Na praça do Carmo, há um mês, havia um desse gênero. Cafuringa, mulato alto, misto de empresário e apresentador, que não há muito houvera sido ventríloquo de seu Benedito, um boneco negro, com certeza seu parente, porque quase tão feio e abusado quanto o seu dono, Cafuringa, o ex-animador do seu Benedito, dessa vez implorava, com um microfone, para a sua nova cria:
– Cidadões, meus senhores….Vamo colaborar, vamo colaborar, minha gente. Quem dá 1 real, para o show do artista? Vamo lá, gente…
Silêncio, a multidão sem movimento espera, em paciente resistência. Cafuringa volta:
– Vá lá: 50 centavos, quem dá? Assim num dá. Assim num tem espetáculo. Num dá nem pra pagar a bateria que eu aluguei pra esse microfone. (Silêncio) Vamo. Se cada um der 10 centavos, o espetáculo começa. Olhem o home.
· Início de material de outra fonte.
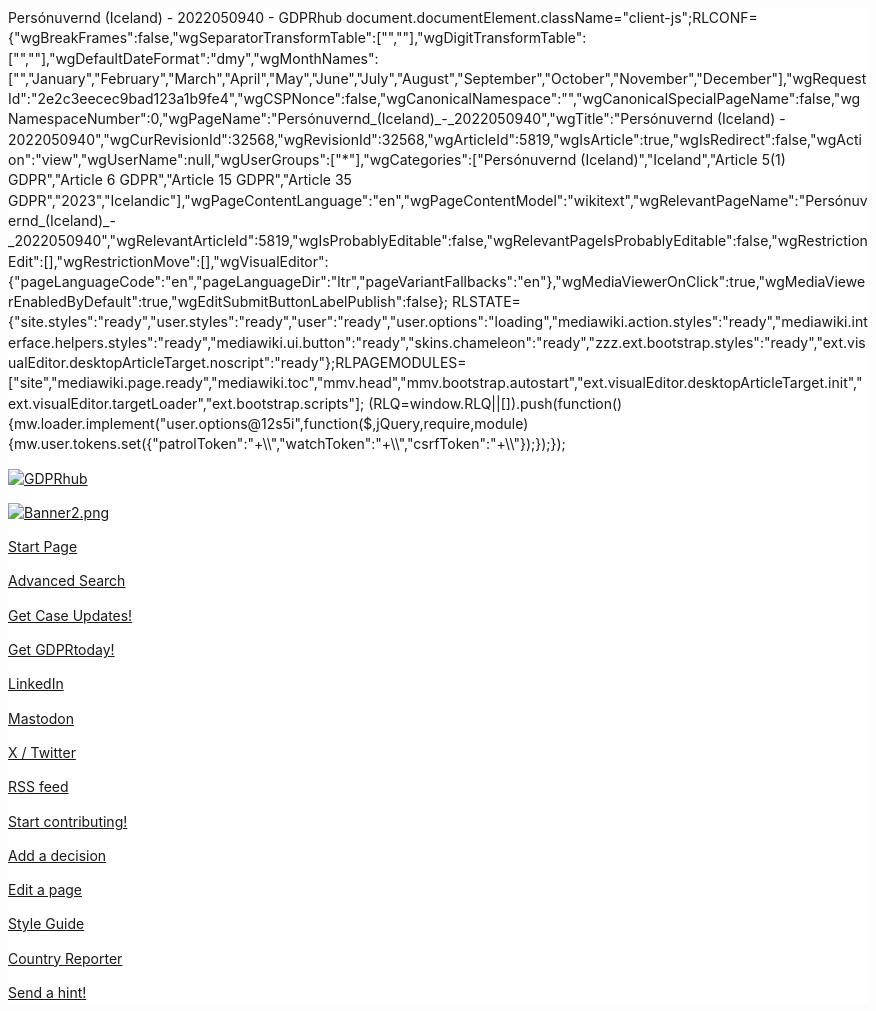  Persónuvernd (Iceland) - 2022050940 - GDPRhub document.documentElement.className="client-js";RLCONF={"wgBreakFrames":false,"wgSeparatorTransformTable":\["",""\],"wgDigitTransformTable":\["",""\],"wgDefaultDateFormat":"dmy","wgMonthNames":\["","January","February","March","April","May","June","July","August","September","October","November","December"\],"wgRequestId":"2e2c3eecec9bad123a1b9fe4","wgCSPNonce":false,"wgCanonicalNamespace":"","wgCanonicalSpecialPageName":false,"wgNamespaceNumber":0,"wgPageName":"Persónuvernd\_(Iceland)\_-\_2022050940","wgTitle":"Persónuvernd (Iceland) - 2022050940","wgCurRevisionId":32568,"wgRevisionId":32568,"wgArticleId":5819,"wgIsArticle":true,"wgIsRedirect":false,"wgAction":"view","wgUserName":null,"wgUserGroups":\["\*"\],"wgCategories":\["Persónuvernd (Iceland)","Iceland","Article 5(1) GDPR","Article 6 GDPR","Article 15 GDPR","Article 35 GDPR","2023","Icelandic"\],"wgPageContentLanguage":"en","wgPageContentModel":"wikitext","wgRelevantPageName":"Persónuvernd\_(Iceland)\_-\_2022050940","wgRelevantArticleId":5819,"wgIsProbablyEditable":false,"wgRelevantPageIsProbablyEditable":false,"wgRestrictionEdit":\[\],"wgRestrictionMove":\[\],"wgVisualEditor":{"pageLanguageCode":"en","pageLanguageDir":"ltr","pageVariantFallbacks":"en"},"wgMediaViewerOnClick":true,"wgMediaViewerEnabledByDefault":true,"wgEditSubmitButtonLabelPublish":false}; RLSTATE={"site.styles":"ready","user.styles":"ready","user":"ready","user.options":"loading","mediawiki.action.styles":"ready","mediawiki.interface.helpers.styles":"ready","mediawiki.ui.button":"ready","skins.chameleon":"ready","zzz.ext.bootstrap.styles":"ready","ext.visualEditor.desktopArticleTarget.noscript":"ready"};RLPAGEMODULES=\["site","mediawiki.page.ready","mediawiki.toc","mmv.head","mmv.bootstrap.autostart","ext.visualEditor.desktopArticleTarget.init","ext.visualEditor.targetLoader","ext.bootstrap.scripts"\]; (RLQ=window.RLQ||\[\]).push(function(){mw.loader.implement("user.options@12s5i",function($,jQuery,require,module){mw.user.tokens.set({"patrolToken":"+\\\\","watchToken":"+\\\\","csrfToken":"+\\\\"});});});                    

[![GDPRhub](/images/gdprhub_v5_150.png)](/index.php?title=Welcome_to_GDPRhub "Visit the main page")

[![Banner2.png](/images/5/57/Banner2.png)](https://gdprhub.eu/index.php?title=GDPRtoday)

[Start Page](/index.php?title=Welcome_to_GDPRhub)

[Advanced Search](/index.php?title=Advanced_Search)

[Get Case Updates!](#)

[Get GDPRtoday!](/index.php?title=GDPRtoday)

[LinkedIn](https://www.linkedin.com/showcase/gdprhub)

[Mastodon](https://mastodon.social/@GDPRhub)

[X / Twitter](https://www.twitter.com/GDPRhub)

[RSS feed](https://gdprhub.eu/index.php?title=Special:NewPages&feed=atom&hideredirs=1&limit=10&render=1)

[Start contributing!](#)

[Add a decision](/index.php?title=How_to_add_a_new_decision)

[Edit a page](/index.php?title=How_to_edit_a_page_on_GDPRhub)

[Style Guide](/index.php?title=GDPRhub_style_guide)

[Country Reporter](https://gdprmgmt.noyb.eu/become_country_reporter)

[Send a hint!](mailto:GDPRhub@noyb.eu?subject=GDPRhub%20-%20hint&body=Thank%20you%20for%20sending%20us%20a%20hint!%0A%0AIf%20you%20want%20to%20send%20us%20details%20about%20a%20case%20that%20is%20not%20on%20GDPRhub%20yet%2C%20please%20fill%20out%20the%20form%20below!%0AIf%20you%20want%20to%20send%20us%20any%20other%20information%2C%20just%20delete%20this%20text.%0A%0A%3D%3D%3D%20General%20Details%20%3D%3D%3D%0A%0ALink%20to%20the%20decision%20\(attach%20document%20if%20not%20public\)%3A%0ADPA%2FCourt%3A%0ACountry%3A%0ADate%3A%0A%0A%3D%3D%3D%20Factual%20Summary%20in%20English%20%3D%3D%3D%0A%0A-%3E%20What%20happened%20in%20this%20case%3F%0A%0A%3D%3D%3D%20Summary%20of%20the%20Dispute%20in%20English%20%3D%3D%3D%0A%0A-%3E%20What%20was%20the%20core%20dispute%20about%3F%0A%0A%3D%3D%3D%20Summary%20of%20the%20Holding%20in%20English%20%3D%3D%3D%0A%0A-%3E%20What%20is%20the%20core%20take%20away%20from%20the%20decision%3F%0A%0A%0AThank%20you%20for%20your%20support!%0Anoyb.eu%20team)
No centro da arena, ou da roda formada na praça, eis o homem: um jovem magro, que a gente percebe que é magro por falta de substâncias mais sólidas, pois o seu natural, por esqueleto, não é ser raquítico, no centro da arena está um jovem grunhindo, fazendo comicidade, no seu entender, pois grunhe e contorce-se com ar gaiato, todo amarrado por cordas.
– Ói, ói, tá doendo. Que nó arretado.
E remexe-se, dançando nos quartos. A pele do seu peito, dos seus braços, do seu ventre teso, é um couro sujo, cor de cobre tostado, de moeda de um tostão.
– Tá doendo, ói, ói… – E dança nos quartos.
Cafuringa conta as moedas: setenta e cinco centavos. Moedas arrecadadas num ajuntamento de cerca de trinta pessoas. E explode:
– Assim num dá.
E desliga o microfone. O artista pára de rebolar, e toma um ar falsamente triste, de palhaço sem máscara, como se representasse um Cristo molambo, de drama de camelô. Ele não tem olhos, está cabisbaixo, tem só um cabelo grosso, quase da cor do couro da sua pele, num amarelo que perdeu a luz porque ganhou tons toneladas de sujeira. Cafuringa, no segundo ato do drama, como se apiedado de sua cria, volta:
– Se completarem 1 real, tem espetáculo. Tão vendo não? Ele vai se soltar sozinho dessas cordas. (“Tá doendo, assim é covardia”, faz-lhe coro o artista).
O chapéu passa mais uma vez. Completam pouco mais que 1 real. E acontece o assombro: agitando-se nos braços, que mantinha a certa distância do peito, a Oitava Maravilha de nossa pobre esperteza desvencilha-se das cordas, urrando. Nem um só chocho aplauso o recompensa. Mas, consideremos, se além de ganhar o seu real, o artista ainda fosse aplaudido, aí também já era covardia.